Sayeh Sarfaraz

Dominique Sirois-Rouleau
  • Sayeh Sarfaraz, Étrange Dictature, exhibition view, MAI, Montréal, 2013. Photo: © Alexandru Argh
  • Sayeh Sarfaraz, Étrange Dictature, exhibition view, MAI, Montréal, 2013. Photo: © Alexandru Argh
  • Sayeh Sarfaraz, Étrange Dictature, detail, MAI, Montréal, 2013. Photo: © Paul Litherland
  • Sayeh Sarfaraz, Mémoire d’éléphant, detail, Galerie Antoine Ertaskiran, Montréal, 2012. Photo: © Rodrigo Perez Lozada
  • Sayeh Sarfaraz, Micropolitiques, exhibition view, Maison des arts de Laval, Laval, 2014. Photo: © Guy L’Heureux
  • Sayeh Sarfaraz, Au Pays des Mollahs, detail, Albareh Art Gallery, Bahrain, 2015. Photo: © Olivier Rioux
  • Sayeh Sarfaraz, Au Pays des Mollahs, detail, Albareh Art Gallery, Bahrain, 2015. Photo: © Olivier Rioux
  • Sayeh Sarfaraz, Au Pays des Mollahs, detail, Albareh Art Gallery, Bahrain, 2015. Photo: © Olivier Rioux
  • Sayeh Sarfaraz, Au Pays des Mollahs, details, Albareh Art Gallery, Bahrain, 2015. Photos: © Olivier Rioux

Serious Frivolity and the Impermanence of Power

Driven by injustice and the manipulation of the weak, Sayeh Sarfaraz’s art draws from the wellspring of political events that have devastated Iran and the Middle East. Violence, anxiety, and doubt are expressed through a naïve and colourful visual vocabulary. Her drawings and installations evoke the unfathomable gulf between the state and the population it governs, using a refined yet playful, almost childlike process.
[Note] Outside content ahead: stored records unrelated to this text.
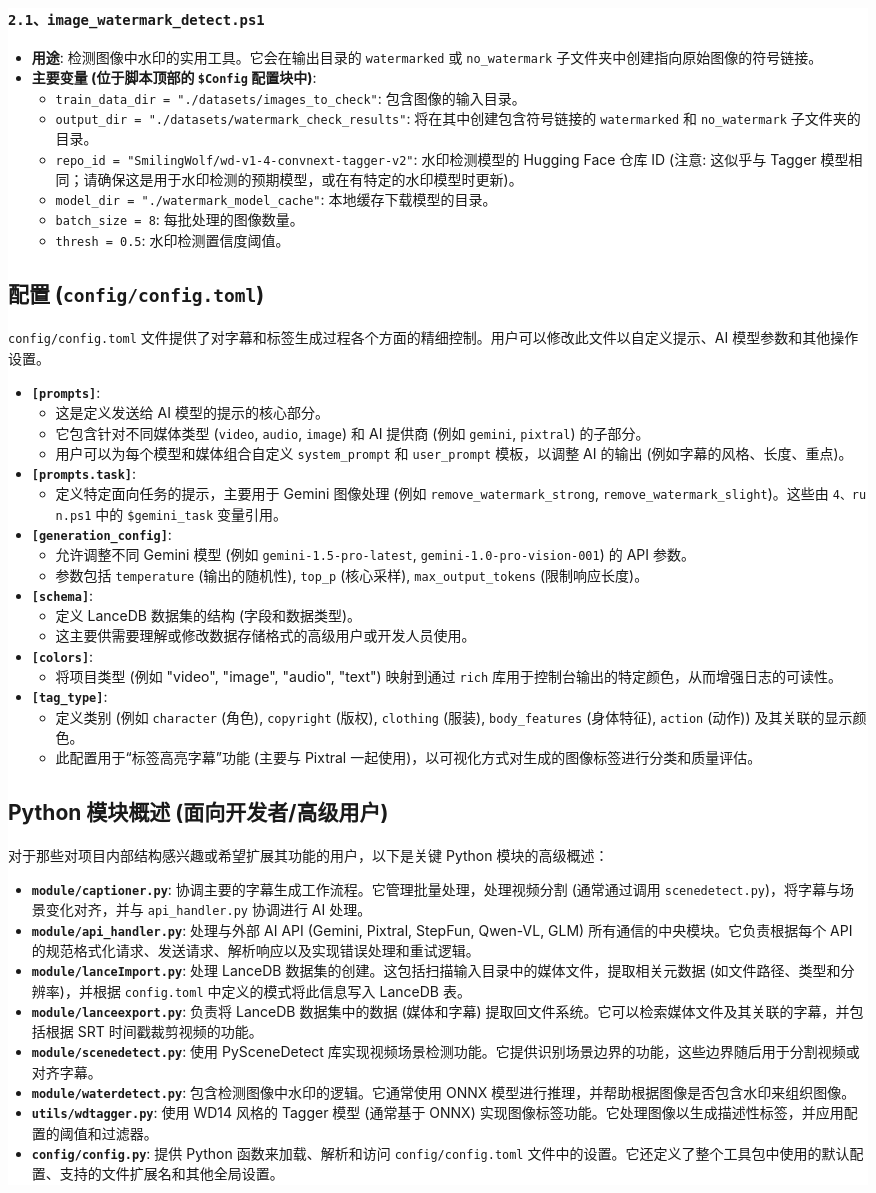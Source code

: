 ### `2.1、image_watermark_detect.ps1`
*   **用途**: 检测图像中水印的实用工具。它会在输出目录的 `watermarked` 或 `no_watermark` 子文件夹中创建指向原始图像的符号链接。
*   **主要变量 (位于脚本顶部的 `$Config` 配置块中)**:
    *   `train_data_dir = "./datasets/images_to_check"`: 包含图像的输入目录。
    *   `output_dir = "./datasets/watermark_check_results"`: 将在其中创建包含符号链接的 `watermarked` 和 `no_watermark` 子文件夹的目录。
    *   `repo_id = "SmilingWolf/wd-v1-4-convnext-tagger-v2"`: 水印检测模型的 Hugging Face 仓库 ID (注意: 这似乎与 Tagger 模型相同；请确保这是用于水印检测的预期模型，或在有特定的水印模型时更新)。
    *   `model_dir = "./watermark_model_cache"`: 本地缓存下载模型的目录。
    *   `batch_size = 8`: 每批处理的图像数量。
    *   `thresh = 0.5`: 水印检测置信度阈值。

## 配置 (`config/config.toml`)

`config/config.toml` 文件提供了对字幕和标签生成过程各个方面的精细控制。用户可以修改此文件以自定义提示、AI 模型参数和其他操作设置。

*   **`[prompts]`**:
    *   这是定义发送给 AI 模型的提示的核心部分。
    *   它包含针对不同媒体类型 (`video`, `audio`, `image`) 和 AI 提供商 (例如 `gemini`, `pixtral`) 的子部分。
    *   用户可以为每个模型和媒体组合自定义 `system_prompt` 和 `user_prompt` 模板，以调整 AI 的输出 (例如字幕的风格、长度、重点)。
*   **`[prompts.task]`**:
    *   定义特定面向任务的提示，主要用于 Gemini 图像处理 (例如 `remove_watermark_strong`, `remove_watermark_slight`)。这些由 `4、run.ps1` 中的 `$gemini_task` 变量引用。
*   **`[generation_config]`**:
    *   允许调整不同 Gemini 模型 (例如 `gemini-1.5-pro-latest`, `gemini-1.0-pro-vision-001`) 的 API 参数。
    *   参数包括 `temperature` (输出的随机性), `top_p` (核心采样), `max_output_tokens` (限制响应长度)。
*   **`[schema]`**:
    *   定义 LanceDB 数据集的结构 (字段和数据类型)。
    *   这主要供需要理解或修改数据存储格式的高级用户或开发人员使用。
*   **`[colors]`**:
    *   将项目类型 (例如 "video", "image", "audio", "text") 映射到通过 `rich` 库用于控制台输出的特定颜色，从而增强日志的可读性。
*   **`[tag_type]`**:
    *   定义类别 (例如 `character` (角色), `copyright` (版权), `clothing` (服装), `body_features` (身体特征), `action` (动作)) 及其关联的显示颜色。
    *   此配置用于“标签高亮字幕”功能 (主要与 Pixtral 一起使用)，以可视化方式对生成的图像标签进行分类和质量评估。

## Python 模块概述 (面向开发者/高级用户)

对于那些对项目内部结构感兴趣或希望扩展其功能的用户，以下是关键 Python 模块的高级概述：

*   **`module/captioner.py`**: 协调主要的字幕生成工作流程。它管理批量处理，处理视频分割 (通常通过调用 `scenedetect.py`)，将字幕与场景变化对齐，并与 `api_handler.py` 协调进行 AI 处理。
*   **`module/api_handler.py`**: 处理与外部 AI API (Gemini, Pixtral, StepFun, Qwen-VL, GLM) 所有通信的中央模块。它负责根据每个 API 的规范格式化请求、发送请求、解析响应以及实现错误处理和重试逻辑。
*   **`module/lanceImport.py`**: 处理 LanceDB 数据集的创建。这包括扫描输入目录中的媒体文件，提取相关元数据 (如文件路径、类型和分辨率)，并根据 `config.toml` 中定义的模式将此信息写入 LanceDB 表。
*   **`module/lanceexport.py`**: 负责将 LanceDB 数据集中的数据 (媒体和字幕) 提取回文件系统。它可以检索媒体文件及其关联的字幕，并包括根据 SRT 时间戳裁剪视频的功能。
*   **`module/scenedetect.py`**: 使用 PySceneDetect 库实现视频场景检测功能。它提供识别场景边界的功能，这些边界随后用于分割视频或对齐字幕。
*   **`module/waterdetect.py`**: 包含检测图像中水印的逻辑。它通常使用 ONNX 模型进行推理，并帮助根据图像是否包含水印来组织图像。
*   **`utils/wdtagger.py`**: 使用 WD14 风格的 Tagger 模型 (通常基于 ONNX) 实现图像标签功能。它处理图像以生成描述性标签，并应用配置的阈值和过滤器。
*   **`config/config.py`**: 提供 Python 函数来加载、解析和访问 `config/config.toml` 文件中的设置。它还定义了整个工具包中使用的默认配置、支持的文件扩展名和其他全局设置。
Sarfaraz’s distinctive iconography is directly inspired by Persian culture, whose codes she incorporates and interprets in view of historical events. She juxtaposes plastic toys, vibrant colours, and clear shapes and patterns against complex emotions and fierce conflict. This tragic disparity between form and content affords a profound analysis of the political game and its human consequences. With great acuity, the artist explores the strange frontier between playfulness and brutality, subverting recreation to highlight the unspeakable ambiguity of ideological fervour.

Sarfaraz’s practice navigates between memory and facts. Narrative fragments fuel an artificially objective perspective. Her representations are like sketches whose quasi-generic compositions expose the ruthless absurdity of the stories they illustrate. Often bringing together similar viewpoints, the works give a voice to those oppressed by fear and servitude. In this respect, the artist’s references to exile are rather modest, in a sense ensuring the harmonious coexistence of real and symbolic worlds.

Sarfaraz’s various projects forge a coherent and sensitive call for freedom. Her pictorial works and installations arouse empathy through their staging and playful use of scale. The colourful bluster of the mullahs and the anonymous totems of LEGO heads engage in a subtle transfer of power. Absurd yet far from trivial, fury and horror seem fallible and precarious. Creative play thus becomes a critical force and, above all, a bulwark against obedience. Sarfaraz’s work marks a breach in the factitious permanence of power and, in these terms, offers the building blocks for a story of recovery.